Der Doppelskandal im Hause von Auntie („Tantchen“, wie die Briten ihr öffentlich-rechtliches Funkhaus BBC jedenfalls bislang zu nennen pflegten), ist noch gar nicht richtig ausgeleuchtet. Was da womöglich noch rauskommt? Skandale erzeugen bekanntlich die heftigsten Nachbeben. Doch schon treten in unserem, dem deutschen Medienzirkus die üblichen Clowns in die Arena, welche ihrem vergötterten Inselsender absonderliche Persilscheine ausstellen möchten. Motto: Shit happens, aber keiner klärt ihn so super auf wie Auntie! Bei der Köpfe rollen, die Entschuldigungsmaschine rattert, Senderhäuptlinge von ihren eigenen Kollegen in Live-Sendungen gegrillt werden. Fast hat der deutsche Medienkonsument inzwischen den Eindruck gewonnen, dass Auntie durch die „tapfere Aufarbeitung“ ihrer Fehltritte investigativ stärker denn je aufgestellt ist. BBC-Redakteure ermitteln unbestechlich gegen die BBC – ist das nicht der Höhepunkt des Qualitätsschurnalismus?

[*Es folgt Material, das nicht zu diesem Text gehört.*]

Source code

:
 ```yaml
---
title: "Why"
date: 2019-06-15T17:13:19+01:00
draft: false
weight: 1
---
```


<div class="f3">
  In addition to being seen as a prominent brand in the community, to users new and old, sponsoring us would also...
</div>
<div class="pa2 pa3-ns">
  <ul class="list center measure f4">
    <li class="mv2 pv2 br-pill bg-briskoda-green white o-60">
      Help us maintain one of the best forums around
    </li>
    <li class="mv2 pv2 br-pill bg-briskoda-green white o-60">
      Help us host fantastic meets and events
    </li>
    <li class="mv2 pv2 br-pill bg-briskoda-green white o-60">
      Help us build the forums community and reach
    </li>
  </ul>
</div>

Niemand hat das netter und solidarischer in die Tastatur gedrückt als der BBC-Fan, Mediengerichtspräsident und ehemalige „Bildblog“-Erbsenzähler Stefan „Untouchable“ Niggemeier. Der schreibt u.a.:
„Wenn bei der BBC etwas schiefläuft, setzt ein bemerkenswerter Reflex ein. Brutal schonungslos berichtet sie über ihre eigenen Fehler und gibt ihren Kritikern breiten Raum.“
Ja, was denn sonst? Wenn eine 23 000 Mitarbeiter alimentierende Institution, die sich als Maß aller gesendeten Dinge empfindet und sich permanent schaurig beweihräuchert (man schaue sich nur mal an, wie sie ihre TV-Auslandsprogramme anteast), wenn also diese in jeder Hinsicht aufgeblasene Einrichtung plötzlich mit dem Kopf in der Kloschüssel steckt, was kann sie wohl tun? Fein stille schweigen? Ihre blamierten Leistungsträger in ein abgelegenes Landhaus nach Kent evakuieren, die Tür zusperren und den Schlüssel wegschmeißen? Die ganze, ziemlich eklige Chose anderen Mediengeiern scheibchenweise zur Ausschlachtung überlassen? Zeitungen wie denen von Rupert Murdoch etwa, die mit der BBC noch einen ganzen Hühnerstall zu rupfen haben?
Klar, dass da nur noch dies geht: ganz schnell selber aufdecken, was die anderen früher oder später sowieso rauskriegen würden. Und nebenbei schon mal diskret über Abfindungen mit jenen unsäglichen Gestalten im Sender verhandeln, die nicht zu halten waren, beziehungsweise demnächst nicht mehr zu halten sein werden (ein Kassensturz ist dazu übrigens nicht notwendig - die BBC schwimmt ähnlich wie ARD und ZDF im Geld der Zwangsgebührenzahler).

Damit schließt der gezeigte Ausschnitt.